The closure issue

[jeanluct]

The function braid.closure closes a braid, by default using the most direct method (no new crossings in projection), but also by minimizing L^2. Are these the best choices? Why not, say, the lowest entropy?

Maybe find some cases where we have a target entropy, that is, we can generate a very long braid so we can compute the entropy, but we'd like to estimate the entropy from a subset of that. (Use Duffing in the chaotic sea?).

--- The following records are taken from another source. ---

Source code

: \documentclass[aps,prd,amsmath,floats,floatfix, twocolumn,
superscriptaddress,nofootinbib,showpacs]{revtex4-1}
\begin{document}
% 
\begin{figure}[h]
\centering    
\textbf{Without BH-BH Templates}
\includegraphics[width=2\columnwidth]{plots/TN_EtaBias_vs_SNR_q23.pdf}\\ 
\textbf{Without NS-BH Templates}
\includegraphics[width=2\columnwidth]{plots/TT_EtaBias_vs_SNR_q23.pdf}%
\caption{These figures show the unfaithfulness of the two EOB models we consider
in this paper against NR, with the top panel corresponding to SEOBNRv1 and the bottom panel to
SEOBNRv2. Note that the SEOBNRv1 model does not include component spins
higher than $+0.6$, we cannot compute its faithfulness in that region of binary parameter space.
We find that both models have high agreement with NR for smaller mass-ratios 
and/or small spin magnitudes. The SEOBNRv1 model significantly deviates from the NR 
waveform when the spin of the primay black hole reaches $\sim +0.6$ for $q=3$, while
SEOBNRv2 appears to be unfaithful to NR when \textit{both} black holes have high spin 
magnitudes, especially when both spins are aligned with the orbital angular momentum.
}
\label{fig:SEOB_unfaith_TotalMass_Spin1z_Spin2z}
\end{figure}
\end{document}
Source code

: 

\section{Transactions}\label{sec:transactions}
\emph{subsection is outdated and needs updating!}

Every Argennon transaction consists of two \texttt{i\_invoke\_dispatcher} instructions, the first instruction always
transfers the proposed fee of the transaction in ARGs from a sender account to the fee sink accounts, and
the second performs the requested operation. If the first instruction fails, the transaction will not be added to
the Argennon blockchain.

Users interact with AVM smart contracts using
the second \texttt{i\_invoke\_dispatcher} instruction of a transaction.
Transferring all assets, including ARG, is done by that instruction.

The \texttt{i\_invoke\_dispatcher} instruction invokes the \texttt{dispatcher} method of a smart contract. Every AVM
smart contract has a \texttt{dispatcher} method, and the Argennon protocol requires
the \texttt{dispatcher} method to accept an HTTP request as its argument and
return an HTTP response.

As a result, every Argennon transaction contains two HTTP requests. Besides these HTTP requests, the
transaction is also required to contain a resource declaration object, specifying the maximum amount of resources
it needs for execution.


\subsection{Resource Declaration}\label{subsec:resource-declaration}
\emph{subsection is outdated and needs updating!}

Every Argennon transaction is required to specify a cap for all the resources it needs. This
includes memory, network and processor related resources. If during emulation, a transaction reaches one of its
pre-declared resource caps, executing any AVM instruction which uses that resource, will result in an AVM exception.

How do we avoid the (n!) scaling of such methods?

[jeanluct]

See this test.

[jeanluct]

This is the output of closure_tests for n=6 punctures. Basically it tries all n! ways of closing the braid and computes the entropy. It's comforting that mindist ends up at the low end of the range, and that Xproj and Yproj are fairly close to each other. The spread in entropy is fairly large, probably because the braid is not that long.

[jeanluct]

I think it's best to close and put this issue on hold for now. We've been downplaying "iterative" approaches when dealing with an open braid, rightfully so.

[mbudisic]

I don't understand the second paragraph of your original comment, with target entropy and taking a subset of a very long braid. Are you assuming you have a very long exactly closed braid, but if you take a truncation of it, it is a (shorter) open braid. Then you are trying to close that short, open braid, such that the entropy estimate matches the large (closed) braid?

[jeanluct]

I was calling a target entropy an entropy that we were confident in, and then we try to reproduce it by closing shorter braids. You can call that part of the original comment obsolete, though, I think.

[mbudisic]

OK, then I get everything else. I do think, however, that matter of closing might be too system-specific to give an across the board answer though, just going by that discussion about circular orbits.

[jeanluct]

Yes. But if you have no choice then the figure above suggests mindist is the better way to go.